[Plain-text document sources]
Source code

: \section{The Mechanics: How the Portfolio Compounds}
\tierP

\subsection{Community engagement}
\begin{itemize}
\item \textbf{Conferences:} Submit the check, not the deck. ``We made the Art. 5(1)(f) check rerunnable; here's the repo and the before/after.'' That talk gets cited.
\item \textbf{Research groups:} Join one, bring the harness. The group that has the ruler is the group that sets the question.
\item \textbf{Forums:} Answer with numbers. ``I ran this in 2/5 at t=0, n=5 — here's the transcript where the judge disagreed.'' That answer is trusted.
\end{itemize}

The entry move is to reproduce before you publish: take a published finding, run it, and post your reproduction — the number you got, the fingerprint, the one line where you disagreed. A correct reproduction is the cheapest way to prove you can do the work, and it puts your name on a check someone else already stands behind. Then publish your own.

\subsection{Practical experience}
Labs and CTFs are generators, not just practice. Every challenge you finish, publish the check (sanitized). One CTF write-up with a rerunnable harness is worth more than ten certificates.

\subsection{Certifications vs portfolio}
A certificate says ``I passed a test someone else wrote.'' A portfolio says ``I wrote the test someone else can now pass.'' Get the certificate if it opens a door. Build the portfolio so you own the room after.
---
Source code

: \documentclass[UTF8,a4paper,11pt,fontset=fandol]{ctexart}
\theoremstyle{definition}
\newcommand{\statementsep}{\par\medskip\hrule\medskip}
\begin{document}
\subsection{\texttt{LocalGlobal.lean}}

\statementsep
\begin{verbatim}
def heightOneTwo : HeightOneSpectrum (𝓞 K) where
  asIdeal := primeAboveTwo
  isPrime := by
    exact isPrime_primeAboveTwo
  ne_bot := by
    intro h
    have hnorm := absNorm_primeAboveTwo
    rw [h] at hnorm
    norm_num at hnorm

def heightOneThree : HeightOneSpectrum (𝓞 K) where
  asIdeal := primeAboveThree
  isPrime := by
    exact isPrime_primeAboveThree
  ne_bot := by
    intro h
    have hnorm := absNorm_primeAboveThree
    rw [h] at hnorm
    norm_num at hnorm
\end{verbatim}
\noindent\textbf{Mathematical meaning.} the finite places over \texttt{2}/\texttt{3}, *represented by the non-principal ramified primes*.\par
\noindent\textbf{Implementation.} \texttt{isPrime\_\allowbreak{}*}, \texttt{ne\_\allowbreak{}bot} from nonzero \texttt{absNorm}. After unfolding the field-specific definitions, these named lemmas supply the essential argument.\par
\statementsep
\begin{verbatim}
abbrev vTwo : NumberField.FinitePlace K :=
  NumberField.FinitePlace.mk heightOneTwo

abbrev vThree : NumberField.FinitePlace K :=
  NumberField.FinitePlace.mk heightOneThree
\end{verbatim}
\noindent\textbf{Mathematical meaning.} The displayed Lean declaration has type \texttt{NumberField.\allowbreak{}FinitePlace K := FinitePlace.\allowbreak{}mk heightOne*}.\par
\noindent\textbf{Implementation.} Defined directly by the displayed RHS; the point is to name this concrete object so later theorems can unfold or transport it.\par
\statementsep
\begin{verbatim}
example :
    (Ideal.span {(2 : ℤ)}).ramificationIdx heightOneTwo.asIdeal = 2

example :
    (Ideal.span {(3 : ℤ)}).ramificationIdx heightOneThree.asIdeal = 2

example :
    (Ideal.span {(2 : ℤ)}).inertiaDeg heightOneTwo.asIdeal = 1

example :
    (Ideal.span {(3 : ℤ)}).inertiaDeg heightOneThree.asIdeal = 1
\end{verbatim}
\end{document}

WHAT YOU NEED TO DO:
Each line carrying the string "this" should be copied out from the entries.

TASK RESPONSE:
\item \textbf{Forums:} Answer with numbers. ``I ran this in 2/5 at t=0, n=5 — here's the transcript where the judge disagreed.'' That answer is trusted.
\noindent\textbf{Implementation.} Defined directly by the displayed RHS; the point is to name this concrete object so later theorems can unfold or transport it.\par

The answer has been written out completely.